[THE RECORDS]

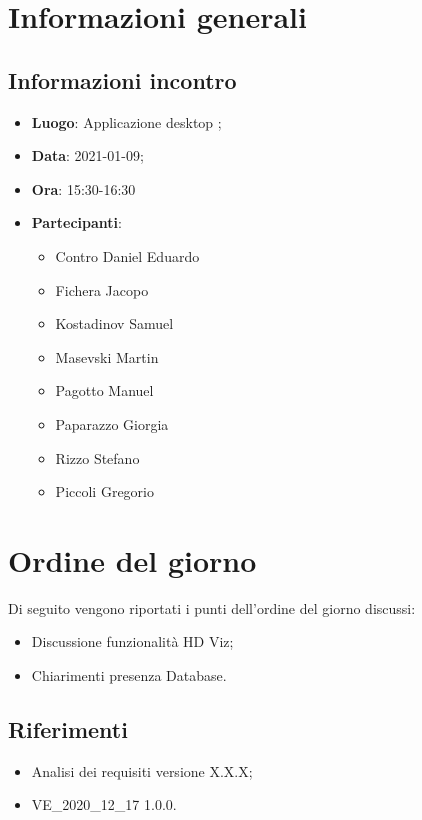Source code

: \documentclass{article}
\begin{document}


\section{Informazioni generali}
\label{sec:info_generali}

\subsection{Informazioni incontro}
\label{sub:info_incontro}

\begin{itemize}
	\item \textbf{Luogo}: Applicazione desktop ;
	\item \textbf{Data}: 2021-01-09;
	\item \textbf{Ora}: 15:30-16:30
	\item \textbf{Partecipanti}:
	\begin{itemize}
		\item Contro Daniel Eduardo
		\item Fichera Jacopo
		\item Kostadinov Samuel
		\item Masevski Martin
		\item Pagotto Manuel
		\item Paparazzo Giorgia
		\item Rizzo Stefano
		\item Piccoli Gregorio
	\end{itemize}
\end{itemize}

\section{Ordine del giorno}%
\label{sec:ordine_del_giorno}

Di seguito vengono riportati i punti dell'ordine del giorno discussi:
\begin{itemize}
    \item Discussione funzionalità HD Viz;
    \item Chiarimenti presenza Database.
\end{itemize}


\subsection{Riferimenti}%
\label{sub:riferimenti}
\begin{itemize}
    \item Analisi dei requisiti versione X.X.X;
	\item VE\_2020\_12\_17 1.0.0.
\end{itemize}
\end{document}
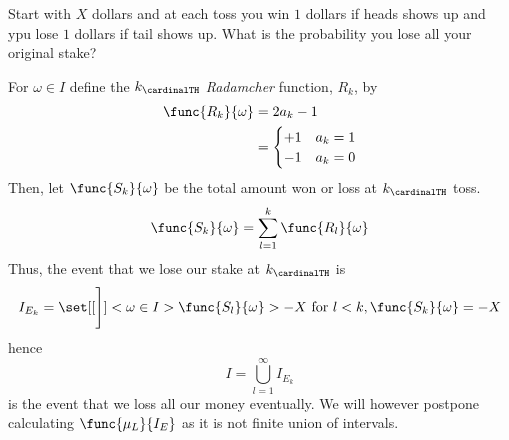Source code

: \begin{example}
    Start with \(X\) dollars and at each toss you win \(1\) dollars if heads shows up and ypu lose \(1\) dollars if tail shows up. What is the probability you lose all your original stake?

    For \(\omega \in I\) define the \(k_{\cardinalTH}\) \textit{Radamcher} function, \(R_k\), by 
    \begin{align*}
        \func{R_k}{\omega} &= 2a_k - 1\\
        &= \begin{cases}
            +1 & a_k = 1\\
            -1 & a_k = 0
        \end{cases}
    \end{align*}
    Then, let \(\func{S_k}{\omega}\) be the total amount won or loss at \(k_{\cardinalTH}\) toss.
    \begin{equation*}
        \func{S_k}{\omega} = \sum_{l = 1}^k \func{R_l}{\omega}
    \end{equation*}
    Thus, the event that we lose our stake at \(k_{\cardinalTH}\) is 
    \begin{equation*}
        I_{E_k} = \set[[\Bigg]]<\omega \in I>{\func{S_l}{\omega} > -X \ \mathrm{for} \ l < k, \func{S_k}{\omega} = -X}
    \end{equation*}
    hence 
    \begin{equation*}
        I = \bigcup_{l = 1}^{\infty} I_{E_k}
    \end{equation*}
    is the event that we loss all our money eventually. We will however postpone calculating \(\func{\mu_L}{I_E}\) as it is not finite union of intervals.
\end{example}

[/THE RECORDS]

Across all the lines above, repeat the wording exactly and omit the pictures.

Source code

: \documentclass{article}
\begin{document}


\section{Informazioni generali}
\label{sec:info_generali}

\subsection{Informazioni incontro}
\label{sub:info_incontro}

\begin{itemize}
	\item \textbf{Luogo}: Applicazione desktop ;
	\item \textbf{Data}: 2021-01-09;
	\item \textbf{Ora}: 15:30-16:30
	\item \textbf{Partecipanti}:
	\begin{itemize}
		\item Contro Daniel Eduardo
		\item Fichera Jacopo
		\item Kostadinov Samuel
		\item Masevski Martin
		\item Pagotto Manuel
		\item Paparazzo Giorgia
		\item Rizzo Stefano
		\item Piccoli Gregorio
	\end{itemize}
\end{itemize}

\section{Ordine del giorno}%
\label{sec:ordine_del_giorno}

Di seguito vengono riportati i punti dell'ordine del giorno discussi:
\begin{itemize}
    \item Discussione funzionalità HD Viz;
    \item Chiarimenti presenza Database.
\end{itemize}


\subsection{Riferimenti}%
\label{sub:riferimenti}
\begin{itemize}
    \item Analisi dei requisiti versione X.X.X;
	\item VE\_2020\_12\_17 1.0.0.
\end{itemize}
\end{document}
Source code

: \begin{example}
    Start with \(X\) dollars and at each toss you win \(1\) dollars if heads shows up and ypu lose \(1\) dollars if tail shows up. What is the probability you lose all your original stake?

    For \(\omega \in I\) define the \(k_{\cardinalTH}\) \textit{Radamcher} function, \(R_k\), by 
    \begin{align*}
        \func{R_k}{\omega} &= 2a_k - 1\\
        &= \begin{cases}
            +1 & a_k = 1\\
            -1 & a_k = 0
        \end{cases}
    \end{align*}
    Then, let \(\func{S_k}{\omega}\) be the total amount won or loss at \(k_{\cardinalTH}\) toss.
    \begin{equation*}
        \func{S_k}{\omega} = \sum_{l = 1}^k \func{R_l}{\omega}
    \end{equation*}
    Thus, the event that we lose our stake at \(k_{\cardinalTH}\) is 
    \begin{equation*}
        I_{E_k} = \set[[\Bigg]]<\omega \in I>{\func{S_l}{\omega} > -X \ \mathrm{for} \ l < k, \func{S_k}{\omega} = -X}
    \end{equation*}
    hence 
    \begin{equation*}
        I = \bigcup_{l = 1}^{\infty} I_{E_k}
    \end{equation*}
    is the event that we loss all our money eventually. We will however postpone calculating \(\func{\mu_L}{I_E}\) as it is not finite union of intervals.
\end{example}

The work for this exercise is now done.